В конце того же 1937 года Вильчинская получила разрешение на постоянное жительство и решила ехать. Навсегда? Палестинским друзьям она ответила, что если окажется там ненужной, то вернется в Польшу.
Насколько вообще сейчас можно строить какие-либо планы. <…> Доктор тоже очень подавлен – может, заберу его с собой, потому что тяжело оставлять его в таком состоянии. А Дом на Крохмальной стоит непрочно. И это очень грустно{352}.
В феврале 1938 года, сообщая друзьям, что отправляется в путь, снова тревожилась о нем: «Доктор обижается на мой отъезд и все время повторяет, что я должна вернуться. <…> Ну, посмотрим»{353}.
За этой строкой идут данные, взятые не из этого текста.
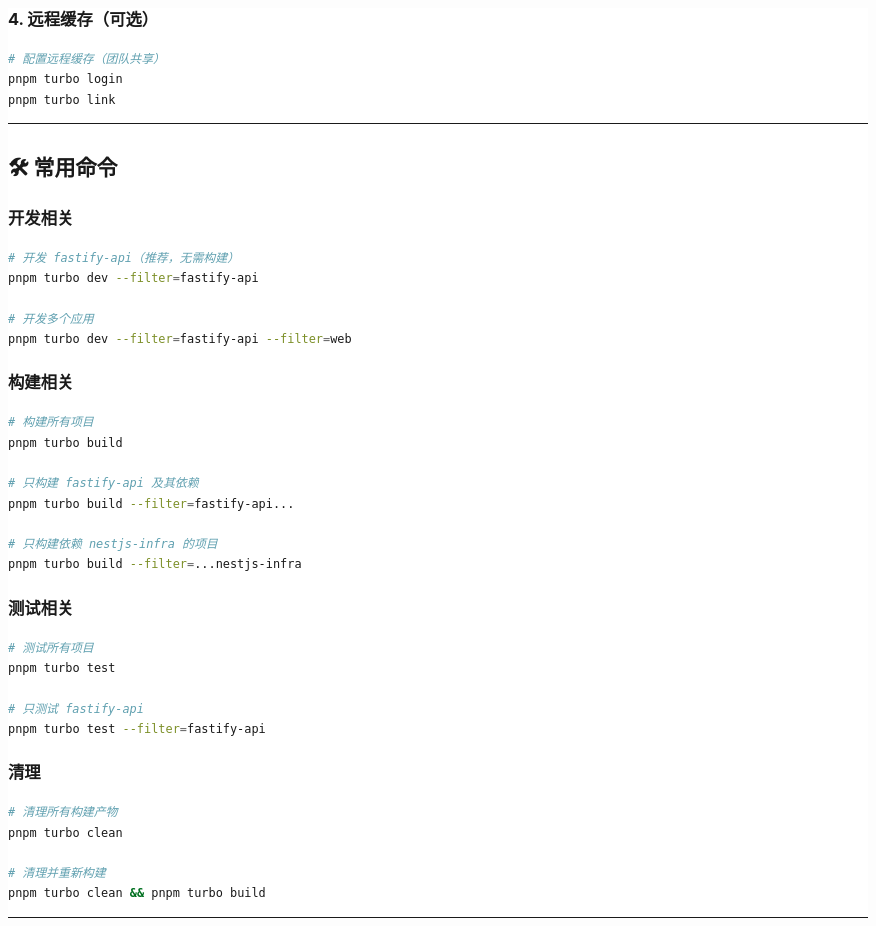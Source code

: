 ### 4. 远程缓存（可选）

```bash
# 配置远程缓存（团队共享）
pnpm turbo login
pnpm turbo link
```

---

## 🛠️ 常用命令

### 开发相关

```bash
# 开发 fastify-api（推荐，无需构建）
pnpm turbo dev --filter=fastify-api

# 开发多个应用
pnpm turbo dev --filter=fastify-api --filter=web
```

### 构建相关

```bash
# 构建所有项目
pnpm turbo build

# 只构建 fastify-api 及其依赖
pnpm turbo build --filter=fastify-api...

# 只构建依赖 nestjs-infra 的项目
pnpm turbo build --filter=...nestjs-infra
```

### 测试相关

```bash
# 测试所有项目
pnpm turbo test

# 只测试 fastify-api
pnpm turbo test --filter=fastify-api
```

### 清理

```bash
# 清理所有构建产物
pnpm turbo clean

# 清理并重新构建
pnpm turbo clean && pnpm turbo build
```

---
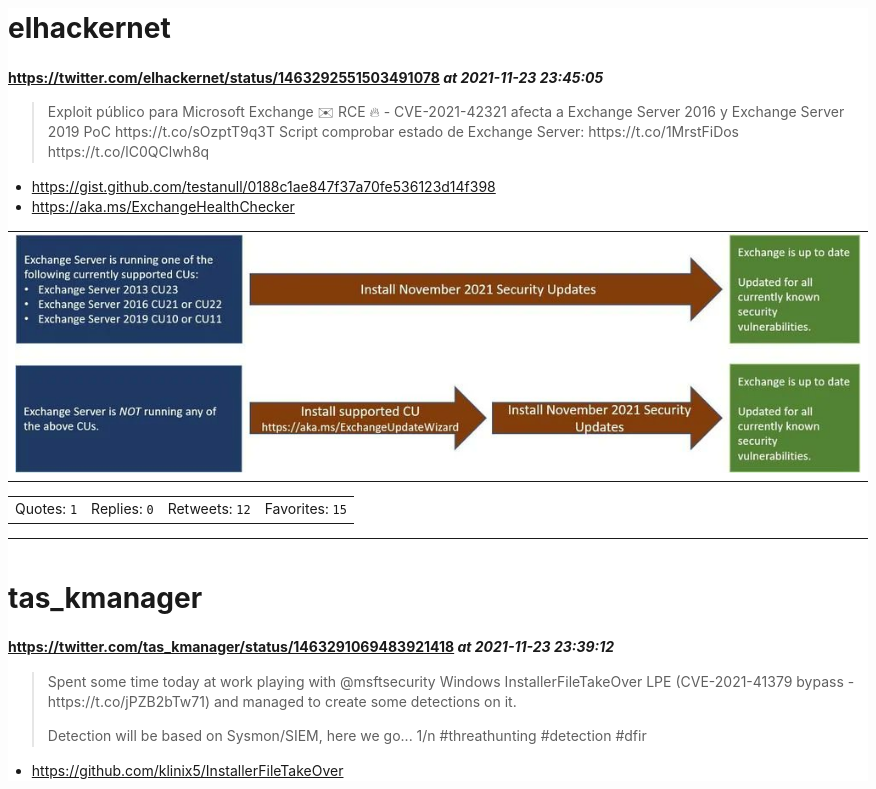 
# elhackernet
**https://twitter.com/elhackernet/status/1463292551503491078 _at 2021-11-23 23:45:05_**
<blockquote>
Exploit público para Microsoft Exchange ✉️ RCE 🔥
-  CVE-2021-42321 afecta a Exchange Server 2016 y Exchange Server 2019
PoC
https://t.co/sOzptT9q3T
Script comprobar estado de Exchange Server:
https://t.co/1MrstFiDos https://t.co/lC0QClwh8q
</blockquote>

* https://gist.github.com/testanull/0188c1ae847f37a70fe536123d14f398
* https://aka.ms/ExchangeHealthChecker

<table><tr>
<td><img src="pictures/http+++pbs.twimg.com+media+FE6kKT_XoAglbJH.jpg" alt="http://pbs.twimg.com/media/FE6kKT_XoAglbJH.jpg"></td>
</table></tr>
<table><tr>
<td>Quotes: <code>1</code></td>
<td>Replies: <code>0</code></td>
<td>Retweets: <code>12</code></td>
<td>Favorites: <code>15</code></td>
</tr></table>

---

# tas_kmanager
**https://twitter.com/tas_kmanager/status/1463291069483921418 _at 2021-11-23 23:39:12_**
<blockquote>
Spent some time today at work playing with @msftsecurity Windows InstallerFileTakeOver LPE (CVE-2021-41379 bypass - https://t.co/jPZB2bTw71) and managed to create some detections on it. 

Detection will be based on Sysmon/SIEM, here we go... 1/n #threathunting #detection #dfir
</blockquote>

* https://github.com/klinix5/InstallerFileTakeOver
Пани Стефа добралась до Палестины и поселилась в Эйн-Хароде. Она планировала остаться там на полтора года. Занималась детьми из кибуца, но прежде всего старалась организовать детское общество по образцу Дома сирот. Она считала, что в кибуцах не хватает воспитательной программы и настоящих воспитателей. Ее раздражали слишком часто менявшиеся опекуны, которые не имели соответствующего образования, свои дежурства выполняли механично, не устанавливали эмоциональных связей с детьми. Для нее было невыносимо отсутствие дисциплины, последовательности, четко сформулированной цели. Вильчинская предупреждала: «Может, опека и есть, но нет воспитания». Ее не слушали. Жаловалась: «Все мои предложения здесь беззлобно встречают ответом: “Нет!” <…> Чувствую себя <…> лишним человеком»{354}. Немолодая, плохо владеющая ивритом, воспитанная в другой культуре, привыкшая к иным условиям, она не могла быть авторитетом в мире, где все начиналось с нуля. Она не ощущала ни счастья, ни особого признания. И все время надеялась, что приедет Доктор.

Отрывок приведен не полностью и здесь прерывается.